Task prompt
Retype every line from the start of the data down to and including the line with "Les découpes recadrent". Skip the pictures.

════════════════════

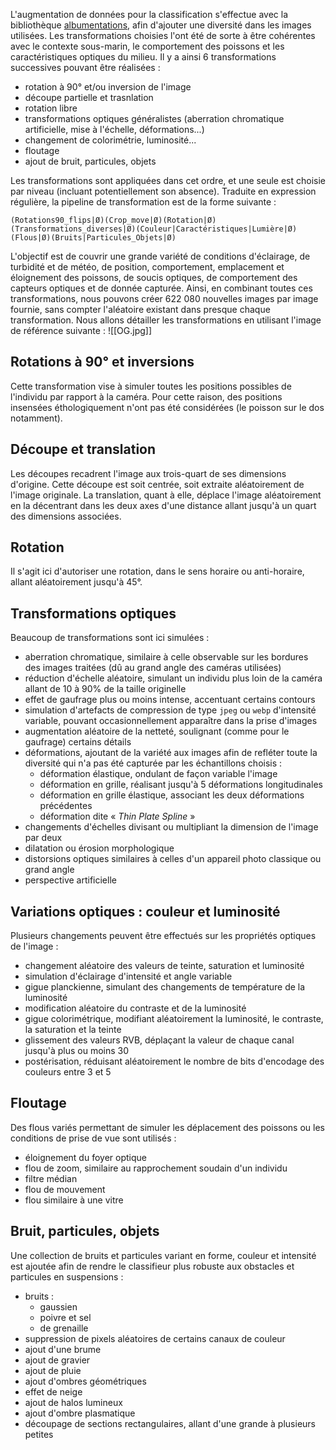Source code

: L'augmentation de données pour la classification s'effectue avec la bibliothèque [albumentations](https://albumentations.ai/), afin d'ajouter une diversité dans les images utilisées. Les transformations choisies l'ont été de sorte à être cohérentes avec le contexte sous-marin, le comportement des poissons et les caractéristiques optiques du milieu. Il y a ainsi 6 transformations successives pouvant être réalisées :

- rotation à 90° et/ou inversion de l'image
- découpe partielle et trasnlation
- rotation libre
- transformations optiques généralistes (aberration chromatique artificielle, mise à l'échelle, déformations...)
- changement de colorimétrie, luminosité...
- floutage
- ajout de bruit, particules, objets

Les transformations sont appliquées dans cet ordre, et une seule est choisie par niveau (incluant potentiellement son absence). Traduite en expression régulière, la pipeline de transformation est de la forme suivante :

`(Rotations90_flips|Ø)(Crop_move|Ø)(Rotation|Ø)(Transformations_diverses|Ø)(Couleur|Caractéristiques|Lumière|Ø)(Flous|Ø)(Bruits|Particules_Objets|Ø)`

L'objectif est de couvrir une grande variété de conditions d'éclairage, de turbidité et de météo, de position, comportement, emplacement et éloignement des poissons, de soucis optiques, de comportement des capteurs optiques et de donnée capturée. Ainsi, en combinant toutes ces transformations, nous pouvons créer 622 080 nouvelles images par image fournie, sans compter l'aléatoire existant dans presque chaque transformation. Nous allons détailler les transformations en utilisant l'image de référence suivante :
![[OG.jpg]]

## Rotations à 90° et inversions
Cette transformation vise à simuler toutes les positions possibles de l'individu par rapport à la caméra. Pour cette raison, des positions insensées éthologiquement n'ont pas été considérées (le poisson sur le dos notamment).

## Découpe et translation
Les découpes recadrent l'image aux trois-quart de ses dimensions d'origine. Cette découpe est soit centrée, soit extraite aléatoirement de l'image originale.
La translation, quant à elle, déplace l'image aléatoirement en la décentrant dans les deux axes d'une distance allant jusqu'à un quart des dimensions associées.

## Rotation
Il s'agit ici d'autoriser une rotation, dans le sens horaire ou anti-horaire, allant aléatoirement jusqu'à 45°.

## Transformations optiques
Beaucoup de transformations sont ici simulées :
- aberration chromatique, similaire à celle observable sur les bordures des images traitées (dû au grand angle des caméras utilisées)
- réduction d'échelle aléatoire, simulant un individu plus loin de la caméra allant de 10 à 90% de la taille originelle
- effet de gaufrage plus ou moins intense, accentuant certains contours
- simulation d'artefacts de compression de type `jpeg` ou `webp` d'intensité variable, pouvant occasionnellement apparaître dans la prise d'images
- augmentation aléatoire de la netteté, soulignant (comme pour le gaufrage) certains détails
- déformations, ajoutant de la variété aux images afin de refléter toute la diversité qui n'a pas été capturée par les échantillons choisis :
	- déformation élastique, ondulant de façon variable l'image
	- déformation en grille, réalisant jusqu'à 5 déformations longitudinales
	- déformation en grille élastique, associant les deux déformations précédentes
	- déformation dite « *Thin Plate Spline* »
- changements d'échelles divisant ou multipliant la dimension de l'image par deux
- dilatation ou érosion morphologique
- distorsions optiques similaires à celles d'un appareil photo classique ou grand angle
- perspective artificielle

## Variations optiques : couleur et luminosité
Plusieurs changements peuvent être effectués sur les propriétés optiques de l'image :
- changement aléatoire des valeurs de teinte, saturation et luminosité
- simulation d'éclairage d'intensité et angle variable
- gigue planckienne, simulant des changements de température de la luminosité
- modification aléatoire du contraste et de la luminosité
- gigue colorimétrique, modifiant aléatoirement la luminosité, le contraste, la saturation et la teinte
- glissement des valeurs RVB, déplaçant la valeur de chaque canal jusqu'à plus ou moins 30
- postérisation, réduisant aléatoirement le nombre de bits d'encodage des couleurs entre 3 et 5

## Floutage
Des flous variés permettant de simuler les déplacement des poissons ou les conditions de prise de vue sont utilisés :
- éloignement du foyer optique
- flou de zoom, similaire au rapprochement soudain d'un individu
- filtre médian
- flou de mouvement
- flou similaire à une vitre

## Bruit, particules, objets
Une collection de bruits et particules variant en forme, couleur et intensité est ajoutée afin de rendre le classifieur plus robuste aux obstacles et particules en suspensions :
- bruits :
	- gaussien
	- poivre et sel
	- de grenaille
- suppression de pixels aléatoires de certains canaux de couleur
- ajout d'une brume
- ajout de gravier
- ajout de pluie
- ajout d'ombres géométriques
- effet de neige
- ajout de halos lumineux
- ajout d'ombre plasmatique
- découpage de sections rectangulaires, allant d'une grande à plusieurs petites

════════════════════

Solution for this problem
Source code

: L'augmentation de données pour la classification s'effectue avec la bibliothèque [albumentations](https://albumentations.ai/), afin d'ajouter une diversité dans les images utilisées. Les transformations choisies l'ont été de sorte à être cohérentes avec le contexte sous-marin, le comportement des poissons et les caractéristiques optiques du milieu. Il y a ainsi 6 transformations successives pouvant être réalisées :

- rotation à 90° et/ou inversion de l'image
- découpe partielle et trasnlation
- rotation libre
- transformations optiques généralistes (aberration chromatique artificielle, mise à l'échelle, déformations...)
- changement de colorimétrie, luminosité...
- floutage
- ajout de bruit, particules, objets

Les transformations sont appliquées dans cet ordre, et une seule est choisie par niveau (incluant potentiellement son absence). Traduite en expression régulière, la pipeline de transformation est de la forme suivante :

`(Rotations90_flips|Ø)(Crop_move|Ø)(Rotation|Ø)(Transformations_diverses|Ø)(Couleur|Caractéristiques|Lumière|Ø)(Flous|Ø)(Bruits|Particules_Objets|Ø)`

L'objectif est de couvrir une grande variété de conditions d'éclairage, de turbidité et de météo, de position, comportement, emplacement et éloignement des poissons, de soucis optiques, de comportement des capteurs optiques et de donnée capturée. Ainsi, en combinant toutes ces transformations, nous pouvons créer 622 080 nouvelles images par image fournie, sans compter l'aléatoire existant dans presque chaque transformation. Nous allons détailler les transformations en utilisant l'image de référence suivante :
![[OG.jpg]]

## Rotations à 90° et inversions
Cette transformation vise à simuler toutes les positions possibles de l'individu par rapport à la caméra. Pour cette raison, des positions insensées éthologiquement n'ont pas été considérées (le poisson sur le dos notamment).

## Découpe et translation
Les découpes recadrent l'image aux trois-quart de ses dimensions d'origine. Cette découpe est soit centrée, soit extraite aléatoirement de l'image originale.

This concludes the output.